[About this exercise]: In the records below, which lines include "domain"? Copy them.

[The data]:
------------------------

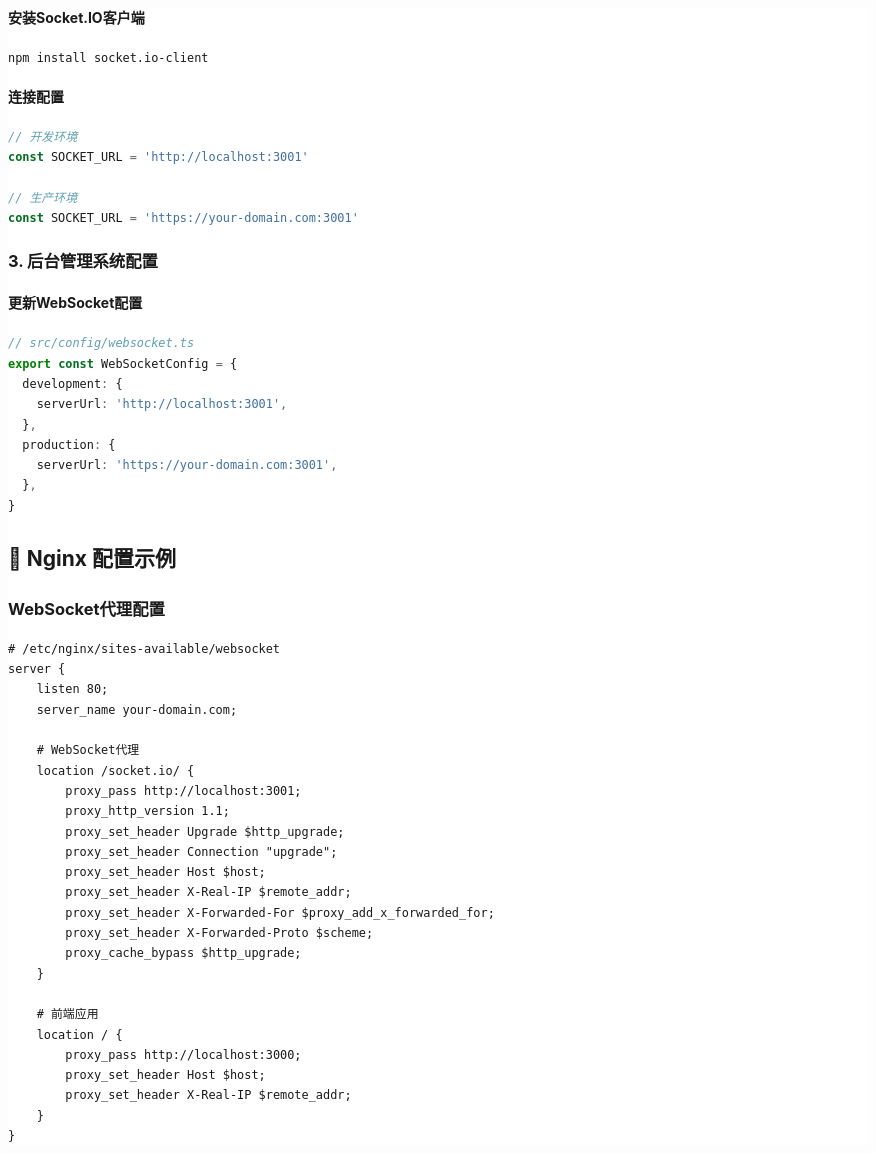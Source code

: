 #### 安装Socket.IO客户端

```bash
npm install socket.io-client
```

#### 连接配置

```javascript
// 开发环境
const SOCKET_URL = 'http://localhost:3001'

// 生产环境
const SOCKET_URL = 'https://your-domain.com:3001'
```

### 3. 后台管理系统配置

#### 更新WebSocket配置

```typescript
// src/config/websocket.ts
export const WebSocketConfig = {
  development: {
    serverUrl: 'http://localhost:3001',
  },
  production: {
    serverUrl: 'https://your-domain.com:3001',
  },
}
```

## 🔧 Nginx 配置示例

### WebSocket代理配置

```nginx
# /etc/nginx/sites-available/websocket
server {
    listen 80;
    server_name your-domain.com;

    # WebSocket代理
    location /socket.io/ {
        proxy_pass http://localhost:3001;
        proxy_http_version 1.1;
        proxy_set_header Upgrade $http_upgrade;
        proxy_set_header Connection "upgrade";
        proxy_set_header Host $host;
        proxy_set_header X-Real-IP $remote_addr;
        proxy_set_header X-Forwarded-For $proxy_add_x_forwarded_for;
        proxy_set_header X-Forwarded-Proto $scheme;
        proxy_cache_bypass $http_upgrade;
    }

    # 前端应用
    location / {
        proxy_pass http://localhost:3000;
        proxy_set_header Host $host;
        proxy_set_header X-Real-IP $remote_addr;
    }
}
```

------------------------

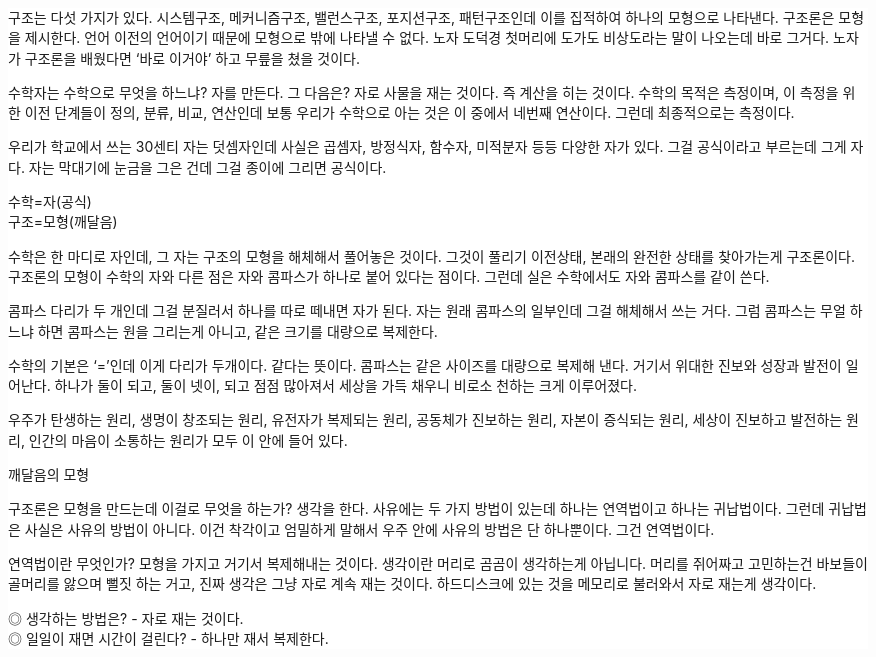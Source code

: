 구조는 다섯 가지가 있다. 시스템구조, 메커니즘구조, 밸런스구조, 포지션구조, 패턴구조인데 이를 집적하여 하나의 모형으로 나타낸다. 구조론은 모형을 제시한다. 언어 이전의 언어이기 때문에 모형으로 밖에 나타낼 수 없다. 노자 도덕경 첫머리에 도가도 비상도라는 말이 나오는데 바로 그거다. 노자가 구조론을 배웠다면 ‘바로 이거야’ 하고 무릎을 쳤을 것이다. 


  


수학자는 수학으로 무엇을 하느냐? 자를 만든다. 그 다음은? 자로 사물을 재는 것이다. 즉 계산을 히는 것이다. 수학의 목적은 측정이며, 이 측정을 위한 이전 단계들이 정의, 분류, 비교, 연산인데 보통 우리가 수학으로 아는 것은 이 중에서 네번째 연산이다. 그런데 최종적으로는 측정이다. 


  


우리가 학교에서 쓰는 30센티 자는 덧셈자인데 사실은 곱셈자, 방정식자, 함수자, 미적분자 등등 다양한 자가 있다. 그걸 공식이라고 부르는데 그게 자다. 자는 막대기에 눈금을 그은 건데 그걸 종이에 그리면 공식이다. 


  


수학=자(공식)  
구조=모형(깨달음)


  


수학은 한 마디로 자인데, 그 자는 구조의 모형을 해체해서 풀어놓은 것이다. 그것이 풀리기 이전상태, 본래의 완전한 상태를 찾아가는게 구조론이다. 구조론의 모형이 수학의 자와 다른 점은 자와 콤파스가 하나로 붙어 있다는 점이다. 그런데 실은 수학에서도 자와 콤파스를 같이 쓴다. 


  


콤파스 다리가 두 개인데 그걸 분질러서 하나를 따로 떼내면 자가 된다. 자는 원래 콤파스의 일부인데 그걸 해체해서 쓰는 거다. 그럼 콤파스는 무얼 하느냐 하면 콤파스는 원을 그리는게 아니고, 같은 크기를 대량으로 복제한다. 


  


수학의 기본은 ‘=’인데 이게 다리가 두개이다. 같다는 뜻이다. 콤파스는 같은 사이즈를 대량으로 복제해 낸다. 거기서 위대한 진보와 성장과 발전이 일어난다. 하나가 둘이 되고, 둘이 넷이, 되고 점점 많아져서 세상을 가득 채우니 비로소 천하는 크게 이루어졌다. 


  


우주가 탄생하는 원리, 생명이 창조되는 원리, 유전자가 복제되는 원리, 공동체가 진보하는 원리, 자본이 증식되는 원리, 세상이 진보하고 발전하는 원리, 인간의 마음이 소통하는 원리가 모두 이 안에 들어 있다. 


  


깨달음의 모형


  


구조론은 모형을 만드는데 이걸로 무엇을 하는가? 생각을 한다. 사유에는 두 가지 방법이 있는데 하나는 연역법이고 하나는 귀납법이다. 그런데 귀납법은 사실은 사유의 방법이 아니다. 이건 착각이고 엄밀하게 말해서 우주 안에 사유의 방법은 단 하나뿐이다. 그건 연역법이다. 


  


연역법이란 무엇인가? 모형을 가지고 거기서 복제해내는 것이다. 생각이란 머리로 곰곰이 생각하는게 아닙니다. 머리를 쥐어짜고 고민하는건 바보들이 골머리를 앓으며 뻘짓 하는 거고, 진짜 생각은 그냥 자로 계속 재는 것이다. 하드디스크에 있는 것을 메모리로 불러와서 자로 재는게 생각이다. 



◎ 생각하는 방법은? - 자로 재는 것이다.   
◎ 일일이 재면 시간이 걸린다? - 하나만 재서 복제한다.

------------------------

[Solved problem]:
const SOCKET_URL = 'https://your-domain.com:3001'
    serverUrl: 'https://your-domain.com:3001',
    server_name your-domain.com;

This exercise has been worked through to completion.